Michael’s Bradshaw travels resume in leafy Hertfordshire, where he attempts a canoe slalom course, visits the estate of Dame Barbara Cartland and hears the shocking story of the R101 airship.
Michael Portillo’s Bradshaw travels resume in leafy Hertfordshire, where he attempts a canoe slalom course at the Lee Valley White Water Centre, built for the London Olympics in 2012. Former competitive canoeist Sue Hornby tells Michael how British canoeists first competed at the politically-charged Berlin Games in 1936. Britain won a gold and a silver medal here at the London Olympics, and Michael’s hopes are high as he takes to the paddling lake.
Travelling north, Michael reaches Hatfield and the country estate of the queen of romance and author of 723 books, Dame Barbara Cartland. The novelist’s eldest son welcomes Michael to Camfield Place with a gift for his onward journey, 'A Train to Love'.

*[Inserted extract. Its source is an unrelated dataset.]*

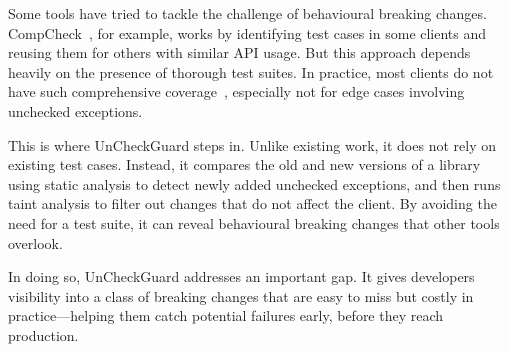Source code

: Some tools have tried to tackle the challenge of behavioural breaking changes. CompCheck~\cite{CompCheck}, for example, works by identifying test cases in some clients and reusing them for others with similar API usage. But this approach depends heavily on the presence of thorough test suites. In practice, most clients do not have such comprehensive coverage~\cite{jayasuriya24:_under_apis}, especially not for edge cases involving unchecked exceptions.

This is where UnCheckGuard steps in. Unlike existing work, it does not rely on existing test cases. Instead, it compares the old and new versions of a library using static analysis to detect newly added unchecked exceptions, and then runs taint analysis to filter out changes that do not affect the client. By avoiding the need for a test suite, it can reveal behavioural breaking changes that other tools overlook.

In doing so, UnCheckGuard addresses an important gap. It gives developers visibility into a class of breaking changes that are easy to miss but costly in practice—helping them catch potential failures early, before they reach production.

In Stevenage, Michael learns how, in 1935, a new enterprise boosted production of the nation’s daily loaf with a factory in the town. Allied Bakeries now produces 1.8 million loaves a week, and Michael marvels at the scale of the operation while enjoying the smell of freshly baked bread.
Crossing into Bedfordshire, Michael reaches Sandy, from which he heads for Cardington, where the level countryside is dominated by two breathtakingly vast sheds. In Hangar No 2, Michael hears the shocking story of the 'Titanic of the skies', the R101 airship, which crashed on its first long haul voyage, killing all aboard.